Build the data pipelines to create the data model.


##### Creating Facts table

In [36]:
fact_immigration = immigration_data\
.join(city_demo, immigration_data['code_state'] == city_demo['State_Code'], 'left_semi')\
.join(airport, immigration_data['code_port'] == airport['local_code'], 'left_semi')\
.join(country, immigration_data['code_country_origin'] == country['country_code'], 'left_semi')\
.join(visa, immigration_data['code_visa'] == visa['visa_code'], 'left_semi')\
.join(mode, immigration_data['code_mode'] == mode['mode_code'], 'left_semi')\
.join(address, immigration_data['code_state'] == address['addr_code'], 'left_semi')\
.join(temp_data, immigration_data['code_port'] == temp_data['city_code'], 'left_semi')

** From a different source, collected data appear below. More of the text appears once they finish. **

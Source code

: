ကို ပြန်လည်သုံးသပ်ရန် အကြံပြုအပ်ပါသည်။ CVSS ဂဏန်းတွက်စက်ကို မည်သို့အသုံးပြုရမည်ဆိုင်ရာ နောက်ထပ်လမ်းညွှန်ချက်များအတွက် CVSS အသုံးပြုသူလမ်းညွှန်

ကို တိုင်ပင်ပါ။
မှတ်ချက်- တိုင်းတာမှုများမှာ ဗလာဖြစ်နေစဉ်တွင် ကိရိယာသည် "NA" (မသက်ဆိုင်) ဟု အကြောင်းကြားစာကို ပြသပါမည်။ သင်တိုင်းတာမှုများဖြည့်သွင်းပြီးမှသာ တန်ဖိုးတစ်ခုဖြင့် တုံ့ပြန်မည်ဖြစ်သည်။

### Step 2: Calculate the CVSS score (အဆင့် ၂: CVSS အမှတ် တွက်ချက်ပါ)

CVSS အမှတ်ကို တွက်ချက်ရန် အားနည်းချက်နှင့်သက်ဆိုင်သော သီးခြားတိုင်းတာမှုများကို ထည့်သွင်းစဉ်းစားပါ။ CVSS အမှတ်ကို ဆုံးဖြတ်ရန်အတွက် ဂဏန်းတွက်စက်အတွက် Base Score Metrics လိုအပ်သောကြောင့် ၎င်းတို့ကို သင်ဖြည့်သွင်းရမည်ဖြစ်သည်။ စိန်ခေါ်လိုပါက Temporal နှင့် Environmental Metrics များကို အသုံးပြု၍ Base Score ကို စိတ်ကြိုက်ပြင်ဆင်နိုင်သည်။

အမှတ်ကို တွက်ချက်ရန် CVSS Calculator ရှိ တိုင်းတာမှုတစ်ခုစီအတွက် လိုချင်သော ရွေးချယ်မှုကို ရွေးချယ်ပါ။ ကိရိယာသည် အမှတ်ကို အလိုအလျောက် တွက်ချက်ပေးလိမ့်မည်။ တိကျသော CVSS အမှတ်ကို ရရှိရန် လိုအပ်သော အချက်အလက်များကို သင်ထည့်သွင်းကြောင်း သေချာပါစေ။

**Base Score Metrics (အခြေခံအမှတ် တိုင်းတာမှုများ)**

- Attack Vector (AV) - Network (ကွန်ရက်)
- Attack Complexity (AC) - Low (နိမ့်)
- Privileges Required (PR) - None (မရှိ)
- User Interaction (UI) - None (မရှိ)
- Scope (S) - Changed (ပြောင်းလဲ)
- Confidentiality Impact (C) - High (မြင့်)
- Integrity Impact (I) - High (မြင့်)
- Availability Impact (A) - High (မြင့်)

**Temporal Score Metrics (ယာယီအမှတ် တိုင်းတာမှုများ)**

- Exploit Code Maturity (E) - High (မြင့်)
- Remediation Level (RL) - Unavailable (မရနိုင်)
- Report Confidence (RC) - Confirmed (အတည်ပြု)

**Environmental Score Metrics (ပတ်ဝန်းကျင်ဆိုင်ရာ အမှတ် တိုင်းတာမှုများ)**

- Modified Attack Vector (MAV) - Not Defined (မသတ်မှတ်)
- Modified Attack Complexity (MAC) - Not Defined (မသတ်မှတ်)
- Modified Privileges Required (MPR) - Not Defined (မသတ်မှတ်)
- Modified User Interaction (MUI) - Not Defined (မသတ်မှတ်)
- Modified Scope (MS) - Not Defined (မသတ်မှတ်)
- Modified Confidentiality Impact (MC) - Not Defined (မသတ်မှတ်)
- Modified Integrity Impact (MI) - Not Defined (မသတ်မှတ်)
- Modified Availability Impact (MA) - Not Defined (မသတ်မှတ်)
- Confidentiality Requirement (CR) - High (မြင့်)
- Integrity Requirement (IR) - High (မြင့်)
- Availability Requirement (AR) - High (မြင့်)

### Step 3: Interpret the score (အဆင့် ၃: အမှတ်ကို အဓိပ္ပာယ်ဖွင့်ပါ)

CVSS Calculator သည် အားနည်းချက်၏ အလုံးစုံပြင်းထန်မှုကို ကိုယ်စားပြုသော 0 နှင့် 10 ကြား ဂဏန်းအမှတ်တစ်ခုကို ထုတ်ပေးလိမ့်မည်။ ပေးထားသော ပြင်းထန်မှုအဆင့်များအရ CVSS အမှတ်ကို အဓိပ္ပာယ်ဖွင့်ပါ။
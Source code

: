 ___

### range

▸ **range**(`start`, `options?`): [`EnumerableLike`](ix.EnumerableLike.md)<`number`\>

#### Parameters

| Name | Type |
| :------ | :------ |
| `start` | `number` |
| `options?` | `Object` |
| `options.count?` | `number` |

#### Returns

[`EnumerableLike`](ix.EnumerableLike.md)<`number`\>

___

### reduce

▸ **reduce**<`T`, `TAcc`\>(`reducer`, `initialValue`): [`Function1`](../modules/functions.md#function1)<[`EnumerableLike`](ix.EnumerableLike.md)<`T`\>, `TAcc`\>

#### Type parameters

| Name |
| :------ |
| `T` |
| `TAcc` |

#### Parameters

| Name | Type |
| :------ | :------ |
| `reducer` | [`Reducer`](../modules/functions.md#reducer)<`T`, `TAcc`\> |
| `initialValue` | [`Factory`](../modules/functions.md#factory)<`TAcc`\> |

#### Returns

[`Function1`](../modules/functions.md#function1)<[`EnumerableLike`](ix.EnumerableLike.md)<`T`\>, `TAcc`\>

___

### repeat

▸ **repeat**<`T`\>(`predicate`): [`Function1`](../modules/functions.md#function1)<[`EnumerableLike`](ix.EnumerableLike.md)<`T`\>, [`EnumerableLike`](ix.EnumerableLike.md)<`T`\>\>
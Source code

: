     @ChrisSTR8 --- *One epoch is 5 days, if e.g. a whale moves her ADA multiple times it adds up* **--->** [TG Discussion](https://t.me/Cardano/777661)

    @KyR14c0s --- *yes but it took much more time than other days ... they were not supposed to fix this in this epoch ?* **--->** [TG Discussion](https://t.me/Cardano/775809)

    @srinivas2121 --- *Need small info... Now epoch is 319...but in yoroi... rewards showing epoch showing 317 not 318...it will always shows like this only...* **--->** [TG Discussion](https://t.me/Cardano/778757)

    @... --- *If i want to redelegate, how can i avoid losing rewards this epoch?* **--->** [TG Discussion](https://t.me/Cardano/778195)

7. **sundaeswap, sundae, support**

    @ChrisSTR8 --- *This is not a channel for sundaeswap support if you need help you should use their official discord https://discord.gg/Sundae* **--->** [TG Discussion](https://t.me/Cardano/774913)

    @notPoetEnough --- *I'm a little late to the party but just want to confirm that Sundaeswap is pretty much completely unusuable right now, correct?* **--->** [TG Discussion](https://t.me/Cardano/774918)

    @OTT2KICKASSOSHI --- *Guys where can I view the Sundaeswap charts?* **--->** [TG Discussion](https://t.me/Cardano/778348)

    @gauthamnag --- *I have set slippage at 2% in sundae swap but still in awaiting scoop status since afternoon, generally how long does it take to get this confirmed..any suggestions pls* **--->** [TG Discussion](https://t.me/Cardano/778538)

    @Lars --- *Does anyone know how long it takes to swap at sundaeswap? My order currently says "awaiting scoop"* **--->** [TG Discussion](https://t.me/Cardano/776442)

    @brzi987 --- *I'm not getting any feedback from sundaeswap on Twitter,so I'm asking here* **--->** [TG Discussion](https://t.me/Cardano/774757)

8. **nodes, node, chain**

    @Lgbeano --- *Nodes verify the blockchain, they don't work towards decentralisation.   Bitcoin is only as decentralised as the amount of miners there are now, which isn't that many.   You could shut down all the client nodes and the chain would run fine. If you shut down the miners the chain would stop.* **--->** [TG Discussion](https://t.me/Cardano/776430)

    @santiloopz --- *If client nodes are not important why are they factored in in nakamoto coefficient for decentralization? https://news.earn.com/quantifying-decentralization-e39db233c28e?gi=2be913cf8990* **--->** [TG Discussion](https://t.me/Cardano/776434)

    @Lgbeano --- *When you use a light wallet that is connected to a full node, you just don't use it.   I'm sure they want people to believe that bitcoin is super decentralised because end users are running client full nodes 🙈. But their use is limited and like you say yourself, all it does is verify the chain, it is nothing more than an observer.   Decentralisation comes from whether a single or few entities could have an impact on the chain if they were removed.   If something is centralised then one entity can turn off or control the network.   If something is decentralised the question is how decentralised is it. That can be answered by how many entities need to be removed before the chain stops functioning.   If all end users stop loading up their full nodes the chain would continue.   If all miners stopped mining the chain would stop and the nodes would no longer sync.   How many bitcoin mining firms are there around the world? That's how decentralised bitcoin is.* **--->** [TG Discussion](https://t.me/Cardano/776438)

##### Writing to parquet files

In [43]:
fact_immigration.write.partitionBy('arrival_date').mode('overwrite').parquet('./parquet/fact_immigration.parquet')

In [96]:
city_demo.write.partitionBy("State_Code").mode('overwrite').parquet('./parquet/dimension_city_demo.parquet')

In [97]:
airport.write.partitionBy("local_code").mode('overwrite').parquet('./parquet/dimension_airport.parquet')

In [98]:
country.write.partitionBy('country_code').mode('overwrite').parquet('./parquet/dimension_country.parquet')

In [99]:
visa.write.partitionBy('visa_code').mode('overwrite').parquet('./parquet/dimension_visa.parquet')

In [100]:
mode.write.partitionBy('mode_code').mode('overwrite').parquet('./parquet/dimension_mode.parquet')

In [101]:
address.write.partitionBy('addr_code').mode('overwrite').parquet('./parquet/dimension_address.parquet')

In [102]:
temp_data.write.partitionBy('year').mode('overwrite').parquet('./parquet/dimension_temperature.parquet')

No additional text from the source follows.